DATASET EXCERPTS ::
------------------------------------------------
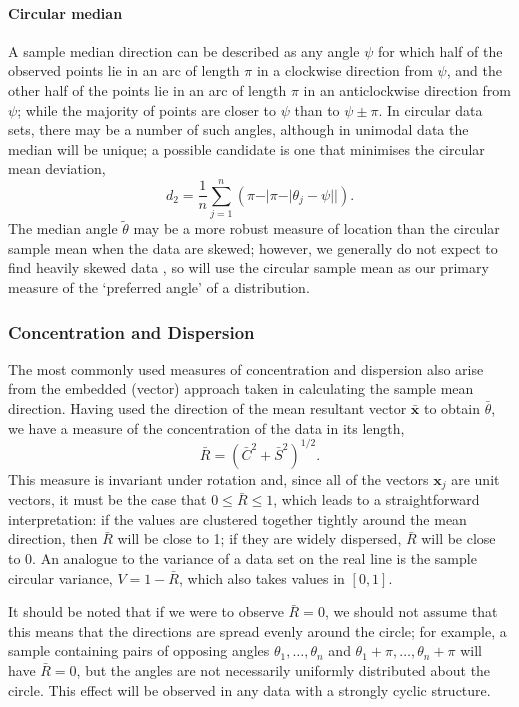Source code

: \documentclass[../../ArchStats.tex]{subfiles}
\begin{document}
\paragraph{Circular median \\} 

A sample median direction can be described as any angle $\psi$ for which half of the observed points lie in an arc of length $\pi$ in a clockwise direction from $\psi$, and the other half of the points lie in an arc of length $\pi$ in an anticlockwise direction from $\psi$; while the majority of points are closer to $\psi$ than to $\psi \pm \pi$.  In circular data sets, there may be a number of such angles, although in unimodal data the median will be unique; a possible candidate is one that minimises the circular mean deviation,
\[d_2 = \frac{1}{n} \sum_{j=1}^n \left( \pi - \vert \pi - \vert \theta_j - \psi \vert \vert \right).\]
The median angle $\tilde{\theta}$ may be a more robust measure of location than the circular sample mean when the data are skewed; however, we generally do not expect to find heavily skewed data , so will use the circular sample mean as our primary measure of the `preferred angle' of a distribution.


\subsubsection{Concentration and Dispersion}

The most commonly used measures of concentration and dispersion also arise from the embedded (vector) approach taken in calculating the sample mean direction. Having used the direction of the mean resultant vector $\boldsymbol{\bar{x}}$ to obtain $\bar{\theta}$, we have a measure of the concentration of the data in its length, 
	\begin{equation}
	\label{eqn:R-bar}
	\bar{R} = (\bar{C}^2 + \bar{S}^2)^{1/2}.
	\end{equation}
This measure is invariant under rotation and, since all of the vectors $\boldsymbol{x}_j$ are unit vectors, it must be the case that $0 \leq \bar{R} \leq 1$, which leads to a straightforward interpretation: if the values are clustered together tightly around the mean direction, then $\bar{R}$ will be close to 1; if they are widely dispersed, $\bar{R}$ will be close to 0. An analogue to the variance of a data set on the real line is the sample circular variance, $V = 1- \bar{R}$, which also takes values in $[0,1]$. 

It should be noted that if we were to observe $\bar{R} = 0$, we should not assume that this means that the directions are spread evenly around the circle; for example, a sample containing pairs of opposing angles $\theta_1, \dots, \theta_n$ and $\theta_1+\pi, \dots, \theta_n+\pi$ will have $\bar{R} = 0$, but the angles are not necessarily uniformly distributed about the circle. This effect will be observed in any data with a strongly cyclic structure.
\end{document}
------------------------------------------------
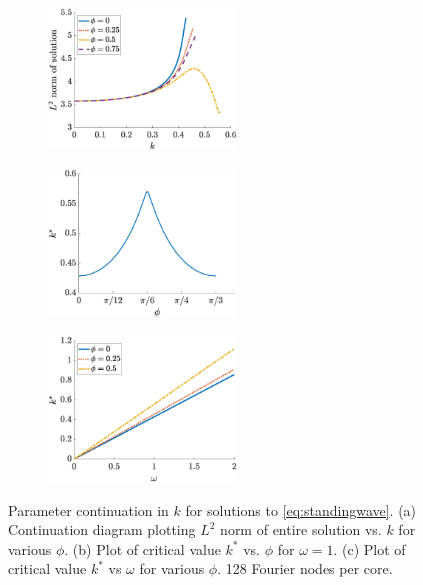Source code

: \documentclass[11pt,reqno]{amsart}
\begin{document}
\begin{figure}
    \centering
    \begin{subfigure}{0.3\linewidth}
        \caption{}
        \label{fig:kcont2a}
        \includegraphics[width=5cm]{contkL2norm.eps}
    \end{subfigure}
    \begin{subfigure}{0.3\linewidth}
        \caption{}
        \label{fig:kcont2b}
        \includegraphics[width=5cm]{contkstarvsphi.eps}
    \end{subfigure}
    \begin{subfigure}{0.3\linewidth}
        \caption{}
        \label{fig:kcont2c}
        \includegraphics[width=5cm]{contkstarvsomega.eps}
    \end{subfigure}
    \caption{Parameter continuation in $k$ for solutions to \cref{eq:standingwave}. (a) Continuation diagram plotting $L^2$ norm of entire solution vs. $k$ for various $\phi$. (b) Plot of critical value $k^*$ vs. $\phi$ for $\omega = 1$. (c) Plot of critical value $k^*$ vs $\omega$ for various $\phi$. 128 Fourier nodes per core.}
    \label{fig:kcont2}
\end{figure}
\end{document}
------------------------------------------------
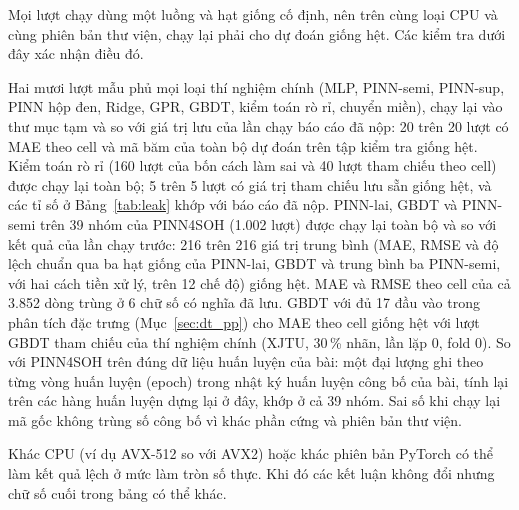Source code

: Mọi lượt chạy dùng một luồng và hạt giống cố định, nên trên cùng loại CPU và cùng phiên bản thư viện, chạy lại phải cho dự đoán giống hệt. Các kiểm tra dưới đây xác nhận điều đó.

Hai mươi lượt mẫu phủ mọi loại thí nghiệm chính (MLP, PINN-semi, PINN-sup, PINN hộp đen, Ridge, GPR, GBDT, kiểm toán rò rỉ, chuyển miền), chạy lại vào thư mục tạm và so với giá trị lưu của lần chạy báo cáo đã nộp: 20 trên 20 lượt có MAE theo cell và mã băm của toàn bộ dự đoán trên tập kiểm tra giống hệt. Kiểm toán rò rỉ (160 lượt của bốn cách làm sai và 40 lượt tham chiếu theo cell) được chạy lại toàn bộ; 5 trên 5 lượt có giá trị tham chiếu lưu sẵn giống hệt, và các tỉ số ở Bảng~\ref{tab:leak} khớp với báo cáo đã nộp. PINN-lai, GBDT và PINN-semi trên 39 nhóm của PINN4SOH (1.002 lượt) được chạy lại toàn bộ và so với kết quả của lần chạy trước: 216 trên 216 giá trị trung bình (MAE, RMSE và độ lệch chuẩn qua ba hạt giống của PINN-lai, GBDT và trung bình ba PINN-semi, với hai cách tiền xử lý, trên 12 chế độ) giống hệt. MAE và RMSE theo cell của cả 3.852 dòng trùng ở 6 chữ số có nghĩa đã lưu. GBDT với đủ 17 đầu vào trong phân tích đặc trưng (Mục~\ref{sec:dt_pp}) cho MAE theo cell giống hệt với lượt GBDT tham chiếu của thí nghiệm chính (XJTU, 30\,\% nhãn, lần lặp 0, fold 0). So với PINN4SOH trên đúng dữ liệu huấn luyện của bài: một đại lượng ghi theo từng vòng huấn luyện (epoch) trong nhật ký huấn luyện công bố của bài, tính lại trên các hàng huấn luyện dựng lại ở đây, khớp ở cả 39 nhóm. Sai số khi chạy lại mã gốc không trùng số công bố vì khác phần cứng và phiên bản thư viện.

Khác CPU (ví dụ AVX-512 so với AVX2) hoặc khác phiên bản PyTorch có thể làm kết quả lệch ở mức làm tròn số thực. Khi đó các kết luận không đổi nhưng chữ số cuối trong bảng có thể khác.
------------------------------------------------
WHAT YOU NEED TO DO ::
Copy out each line of the listing that contains the word "boldsymbol".

TASK RESPONSE ::
The most commonly used measures of concentration and dispersion also arise from the embedded (vector) approach taken in calculating the sample mean direction. Having used the direction of the mean resultant vector $\boldsymbol{\bar{x}}$ to obtain $\bar{\theta}$, we have a measure of the concentration of the data in its length, 
This measure is invariant under rotation and, since all of the vectors $\boldsymbol{x}_j$ are unit vectors, it must be the case that $0 \leq \bar{R} \leq 1$, which leads to a straightforward interpretation: if the values are clustered together tightly around the mean direction, then $\bar{R}$ will be close to 1; if they are widely dispersed, $\bar{R}$ will be close to 0. An analogue to the variance of a data set on the real line is the sample circular variance, $V = 1- \bar{R}$, which also takes values in $[0,1]$. 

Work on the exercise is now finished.